Настя очередной раз сбросила руки Сиротки со своих ног, сказала, обращаясь к Бильбао:
– Действительно, жаль, что не ты меня вчера нашел. Предупреди, когда в следующий раз на поиски отправишься, постараюсь на глаза попасться.
– Ты меня правильно поняла, – кивнул Бильбао. – Мы еще найдем друг друга. А сейчас – побудь с Сироткой, представь, что это я.
Она перевела взгляд на плечи Бильбао, на широкую грудь, на живот с квадратами мышц.
– Не ты, – сказала. – Далеко не ты.
Сиротка мало что понял из их разговора, но кое-что все же уловил:
– Мы братья, понимаешь? Мы с ним одна кровь! Мы всегда друг за друга, до конца…

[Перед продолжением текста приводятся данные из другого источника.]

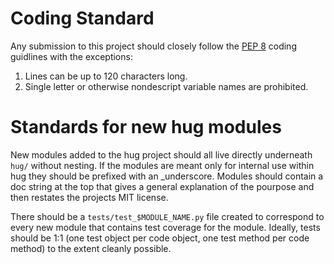 Coding Standard
=========
Any submission to this project should closely follow the [PEP 8](https://www.python.org/dev/peps/pep-0008/) coding guidlines with the exceptions:

1. Lines can be up to 120 characters long.
2. Single letter or otherwise nondescript variable names are prohibited.

Standards for new hug modules
=========
New modules added to the hug project should all live directly underneath `hug/` without nesting.
If the modules are meant only for internal use within hug they should be prefixed with an _underscore.
Modules should contain a doc string at the top that gives a general explanation of the pourpose and then
restates the projects MIT license.

There should be a `tests/test_$MODULE_NAME.py` file created to correspond to every new module that contains
test coverage for the module. Ideally, tests should be 1:1 (one test object per code object, one test method
per code method) to the extent cleanly possible.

Настя даже не вслушивалась в его бормотанье, протянула Бильбао стакан:
– А как насчет брудершафта?
– Оставим на потом.
– Я снимаю комнату на Приморской улице, третий дом от края, справа. Еще четыре дня тут буду. Придешь? Я хочу, чтоб ты пришел.
Бильбао кивнул.
Она встала, прошла так, чтоб задеть бедром руку Бильбао:
– Я завтра ждать тебя буду. Посмотрю, как ты держишь слово.

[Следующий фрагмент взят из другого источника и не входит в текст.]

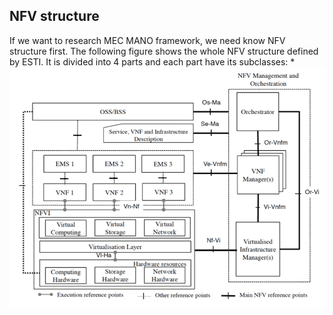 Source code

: ## NFV structure
If we want to research MEC MANO framework, we need know NFV structure first. The following figure shows the whole NFV structure defined by ESTI. It is divided into 4 parts and each part have its subclasses:
* 
![](https://github.com/yongzhe4869/Oberseminar/blob/main/Figures/NFV.PNG)
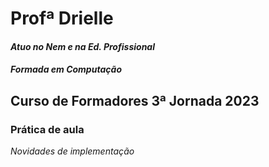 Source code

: # Profª Drielle
#### *Atuo no Nem e na Ed. Profissional*
#### *Formada em Computação*
## Curso de Formadores 3ª Jornada 2023
### Prática de aula
_Novidades de implementação_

И твердой, уверенной походкой направилась во вторую комнату. Сиротка поскакал вслед за ней, оборачиваясь и победно подмигивая Бильбао.
Вечером, когда солнце уже по пояс окунулось в море, они всей гурьбой вышли из дома и отправились на побережье. Левее городского пляжа, за огромными серыми камнями, разделись догола, всколыхнули зеркальную воду залива, и волны, медные от последних лучей светила, заплескались в отрывистый берег…
* * *
А утром следующего дня Бильбао сидел напротив человека в милицейской форме и уныло разглядывал трещины на лаковой крышке стола. Разговор складывался очень даже неприятно.
– Ты что-нибудь слышал про статью сто семнадцатую? Знаешь, какой срок там светит?
– Что, на меня заявление от изнасилованных поступило? – спросил Бильбао.
– Еще нет, но вполне, думаю, может поступить. Вчера вот опять притон в доме организовал, потом голыми в море купались. Было?
– Было. Но ведь, дядя Федя, повод какой: друг первый курс университета окончил, в отпуск приехал…
– Колька-то? Исаев? Видишь, парень какой молодец. Вы в школе за одной партой сидели, а он вон как пошел. Учится, и не где-нибудь, а в университете.
– Так мы же два события вчера отмечали: я тоже в университет поступил, на журфак. Заочно, правда. Вот и выпили. А без девочек и водка в горло не идет.
– Нашел девочек, – хмыкнул милиционер и снял с капитанского погона невидимую пылинку. – Ты ведь всех, кого ни встретишь, без разбору в кровать тянешь… Неприятно мне, племяш, с тобой на эту тему говорить, но приходится, потому что сеструху жалко. Мамку твою жалко, понял?
– Ты меня, дядя Федя, вообще половым гангстером представляешь?
– А кто ж ты? Гангстер и есть. Даже Полякову!..
Бильбао удивленно вскинул голову, а капитан продолжил:
– Да, даже Полякову, заместительницу редактора районной газеты, отодрал! А ей уже почти тридцать, и страшнее она атомной войны. Не так, что ли?
Бильбао тяжело вздохнул:
– Об этом знал только я и никому не говорил. Как это тебе стало известно, дядя Федя?
– Как стало известно… Я тебе могу даже сказать, подшивки каких газет вы для своих целей на стол подкладывали. Не в деталях суть. Чего ты с этой старухой связался?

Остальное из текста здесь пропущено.